Scientists from UC Berkeley are part of a research team using Nobel Prize-winning CRISPR technology to develop a COVID-19 diagnostic test that is fast, convenient and can be performed on-site.
The team overseeing the study includes scientists in the labs of Jennifer Doudna, campus professor of chemistry, biochemistry and molecular biology; David Savage, campus associate professor of biochemistry, biophysics, and structural biology in the department of molecular & cell biology and Patrick Hsu, campus assistant professor of bioengineering, according to a Berkeley News article.
“We developed a method to rapidly detect RNA from the SARS-CoV-2 virus that causes COVID-19, using two CRISPR nucleases in tandem, Cas13 and Csm6,” said Tina Liu, the study’s team leader, in the email. “Our assay can detect the presence of tiny amounts of viral RNA (31 copies of RNA per microliter or 50 attomolar RNA) in only 20 min, works at a single-temperature (37˚C), and doesn’t require target amplification.”
Liu noted the limitations of current COVID-19 testing. She said in the email that the “gold standard” is the qRT-PCR test, which still requires a centralized laboratory, specialized equipment and several hours to process. It can take several days before results are revealed.
Hsu added that the qRT-PCR test also requires amplifying billions of copies of the target, which can sometimes lead to contamination and falsely positive results.
“We need tests that are fast and convenient, something that you could get at an airport before you hop on a flight or take every day when you go to work or school,” Liu said in the email.
The method of testing that relies on CRISPR will be fast, sensitive and may be implemented in a way that allows people to receive their test results instantly, according to Liu.
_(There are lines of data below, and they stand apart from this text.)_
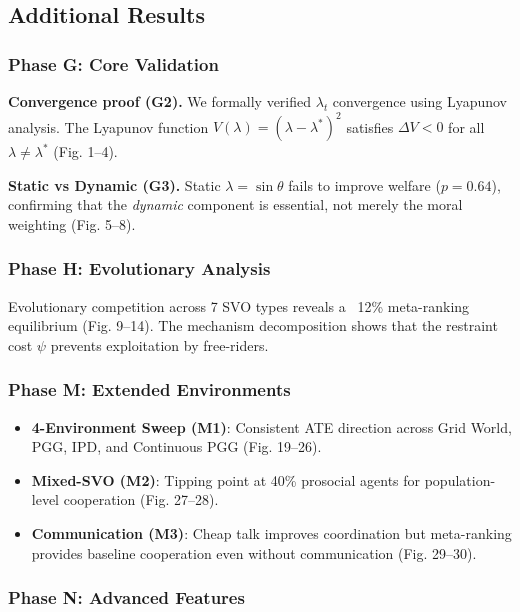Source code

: \documentclass{article}
\begin{document}
\subsection{Additional Results}

\subsubsection{Phase G: Core Validation}

\noindent\textbf{Convergence proof (G2).} We formally verified $\lambda_t$ convergence using Lyapunov analysis. The Lyapunov function $V(\lambda) = (\lambda - \lambda^*)^2$ satisfies $\Delta V < 0$ for all $\lambda \neq \lambda^*$ (Fig. 1--4).

\noindent\textbf{Static vs Dynamic (G3).} Static $\lambda = \sin\theta$ fails to improve welfare ($p = 0.64$), confirming that the \textit{dynamic} component is essential, not merely the moral weighting (Fig. 5--8).

\subsubsection{Phase H: Evolutionary Analysis}

Evolutionary competition across 7 SVO types reveals a ~12\% meta-ranking equilibrium (Fig. 9--14). The mechanism decomposition shows that the restraint cost $\psi$ prevents exploitation by free-riders.

\subsubsection{Phase M: Extended Environments}

\begin{itemize}
    \item \textbf{4-Environment Sweep (M1)}: Consistent ATE direction across Grid World, PGG, IPD, and Continuous PGG (Fig. 19--26).
    \item \textbf{Mixed-SVO (M2)}: Tipping point at 40\% prosocial agents for population-level cooperation (Fig. 27--28).
    \item \textbf{Communication (M3)}: Cheap talk improves coordination but meta-ranking provides baseline cooperation even without communication (Fig. 29--30).
\end{itemize}

\subsubsection{Phase N: Advanced Features}
\end{document}
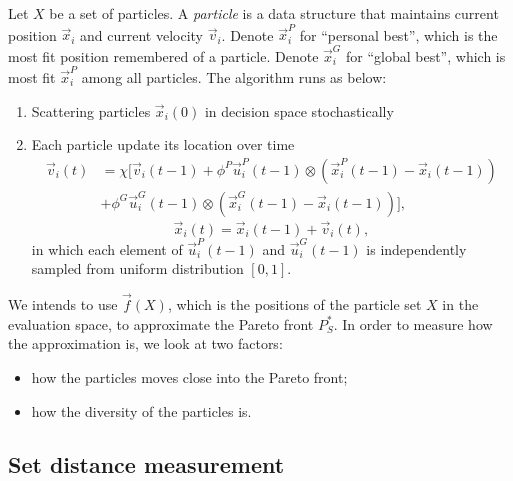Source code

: \documentclass[12pt]{article}
\begin{document}
\begin{mydef}
\label{def:pso}

Let $ X $ be a set of particles.  
A \emph{particle} is a data structure that maintains current position $ \vec{x}_{i} $ and current velocity  $ \vec{v}_{i} $.
Denote $ \vec{x}^{P}_{i} $ for ``personal best'', which is the most fit position remembered of a particle. 
Denote $ \vec{x}^{G}_{i} $ for ``global best'', which is most fit $ \vec{x}^{P}_{i} $ among all particles. 
The algorithm runs as below:
\begin{enumerate}
\item Scattering particles $ \vec{x}_{i}(0) $ in decision space stochastically
\item Each particle update its location over time \\
\begin{equation}
\label{eq:up_vel}
\begin{aligned}
\vec{v}_{i}(t) & = \chi [ \vec{v}_{i}(t-1) + \phi^{P} \vec{u}^{P}_{i}(t-1) \otimes (\vec{x}^{P}_{i}(t-1) - \vec{x}_{i}(t-1)) \\
& + \phi^{G} \vec{u}^{G}_{i}(t-1) \otimes (\vec{x}^{G}_{i}(t-1) - \vec{x}_{i}(t-1)) ],
\end{aligned}
\end{equation}
\begin{equation}
\label{eq:up_pos}
\vec{x}_{i}(t) = \vec{x}_{i}(t-1) + \vec{v}_{i}(t),
\end{equation}
in which each element of $ \vec{u}^{P}_{i}(t-1) $ and $ \vec{u}^{G}_{i}(t-1) $ is independently sampled from uniform distribution $ [0, 1] $.
\end{enumerate}
\end{mydef}

We intends to use $ \vec{f}(X) $, which is the positions of the particle set $ X $ in the evaluation space, to approximate the Pareto front $ P^{*}_{S} $.
In order to measure how the approximation is, we look at two factors:
\begin{itemize}
\item how the particles moves close into the Pareto front;
\item how the diversity of the particles is.
\end{itemize}

\subsection{Set distance measurement}
\end{document}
According to Liana Lareau, campus assistant professor in the department of bioengineering, another advantage of CRISPR-based testing is its applicability to new COVID-19 variants. By using eight different target sequences to achieve a higher signal, the test is less susceptible to missing a positive case due to mutations.
Liu added that FIND-IT, the new testing method, could potentially be cheaper to assemble than the current, FDA-authorized CRISPR-based diagnostics, as it contains fewer enzymes and requires only one step for detection.
As of now, the exact cost is currently unknown and is contingent on the test’s final format, according to Liu.
Liu noted that the research team’s work demonstrates what can be achieved through a team effort. She said in the email she largely attributes the idea to apply CRISPR technology to COVID-19 testing to the creative and encouraging environment.
“We hope that FIND-IT method could help to spur the development of rapid diagnostic tests that can be deployed at the point of care, as opposed to a centralized laboratory,” Liu said in the email. “In addition, because CRISPR is programmable, our method could also be adapted to detect other viruses, and thus could help guard us against future pandemics.”